**WHAT YOU ARE ASKED TO DO:** In the data that follows, count each line with the string "shadow"; the reply is the number only.

Saved entries
+ + + + +

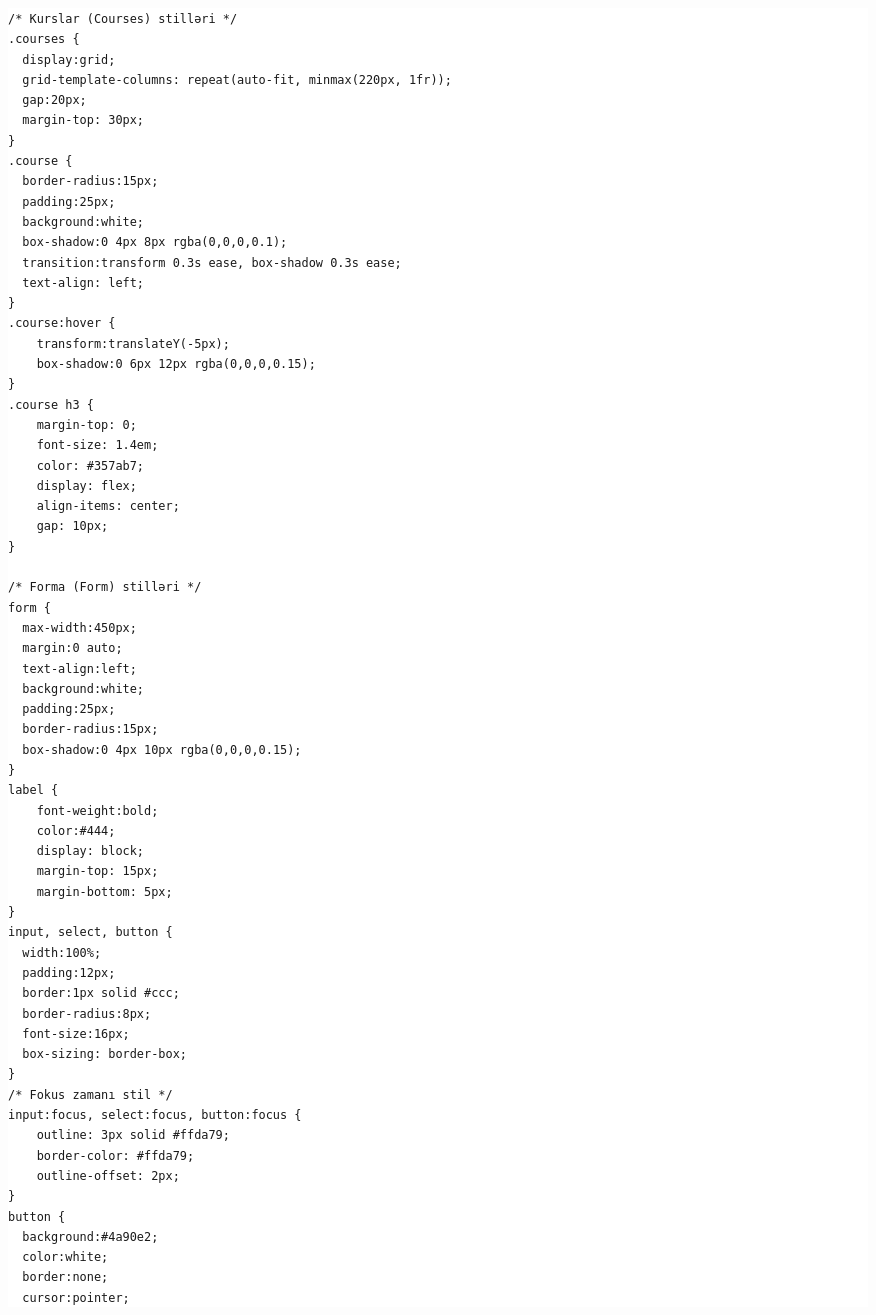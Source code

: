     /* Kurslar (Courses) stilləri */  
    .courses {  
      display:grid;   
      grid-template-columns: repeat(auto-fit, minmax(220px, 1fr));  
      gap:20px;  
      margin-top: 30px;  
    }  
    .course {  
      border-radius:15px;   
      padding:25px;  
      background:white;   
      box-shadow:0 4px 8px rgba(0,0,0,0.1);  
      transition:transform 0.3s ease, box-shadow 0.3s ease;  
      text-align: left;  
    }  
    .course:hover {  
        transform:translateY(-5px);  
        box-shadow:0 6px 12px rgba(0,0,0,0.15);  
    }  
    .course h3 {  
        margin-top: 0;   
        font-size: 1.4em;   
        color: #357ab7;  
        display: flex;  
        align-items: center;  
        gap: 10px;  
    }  
  
    /* Forma (Form) stilləri */  
    form {  
      max-width:450px;   
      margin:0 auto;   
      text-align:left;  
      background:white;   
      padding:25px;   
      border-radius:15px;  
      box-shadow:0 4px 10px rgba(0,0,0,0.15);  
    }  
    label {  
        font-weight:bold;   
        color:#444;   
        display: block;   
        margin-top: 15px;  
        margin-bottom: 5px;  
    }  
    input, select, button {  
      width:100%;   
      padding:12px;   
      border:1px solid #ccc;  
      border-radius:8px;   
      font-size:16px;  
      box-sizing: border-box;  
    }  
    /* Fokus zamanı stil */  
    input:focus, select:focus, button:focus {  
        outline: 3px solid #ffda79;  
        border-color: #ffda79;  
        outline-offset: 2px;  
    }  
    button {  
      background:#4a90e2;   
      color:white;   
      border:none;   
      cursor:pointer;  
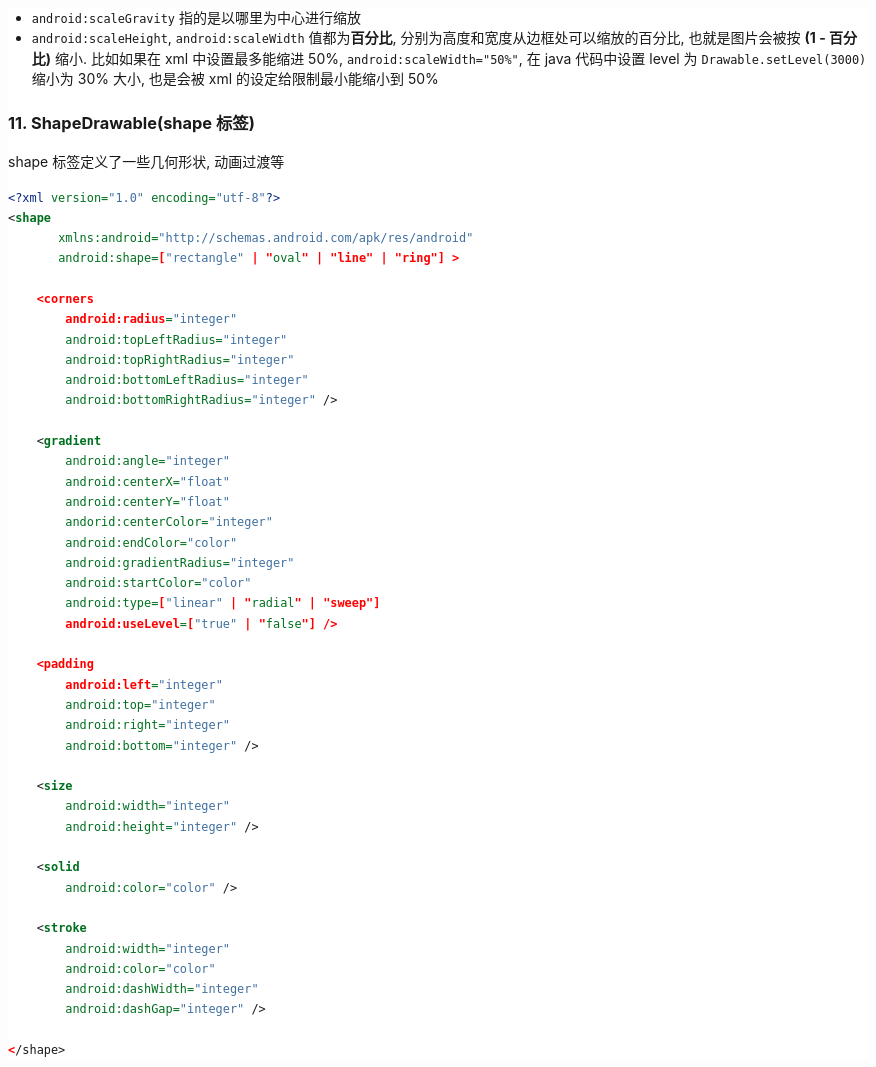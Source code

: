 * `android:scaleGravity` 指的是以哪里为中心进行缩放
* `android:scaleHeight`, `android:scaleWidth` 值都为**百分比**, 分别为高度和宽度从边框处可以缩放的百分比,  也就是图片会被按 **(1 - 百分比)** 缩小. 比如如果在 xml 中设置最多能缩进 50%, `android:scaleWidth="50%"`, 在 java 代码中设置 level 为 `Drawable.setLevel(3000)` 缩小为 30% 大小, 也是会被  xml 的设定给限制最小能缩小到 50%

### 11. ShapeDrawable(shape 标签)

shape 标签定义了一些几何形状, 动画过渡等

```xml
<?xml version="1.0" encoding="utf-8"?>
<shape
       xmlns:android="http://schemas.android.com/apk/res/android"
       android:shape=["rectangle" | "oval" | "line" | "ring"] >
    
    <corners
		android:radius="integer"
        android:topLeftRadius="integer"
		android:topRightRadius="integer"
		android:bottomLeftRadius="integer"
		android:bottomRightRadius="integer" />
    
    <gradient
		android:angle="integer"
		android:centerX="float"
		android:centerY="float"
		andorid:centerColor="integer"
		android:endColor="color"
		android:gradientRadius="integer"
		android:startColor="color"
		android:type=["linear" | "radial" | "sweep"]
		android:useLevel=["true" | "false"] />
    
    <padding
		android:left="integer"
        android:top="integer"
		android:right="integer"
		android:bottom="integer" />
    
    <size
		android:width="integer"
        android:height="integer" />
    
    <solid
        android:color="color" />
    
    <stroke
        android:width="integer"
        android:color="color"
        android:dashWidth="integer"
        android:dashGap="integer" />
    
</shape>
```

+ + + + +

**ANSWER SPACE:** 4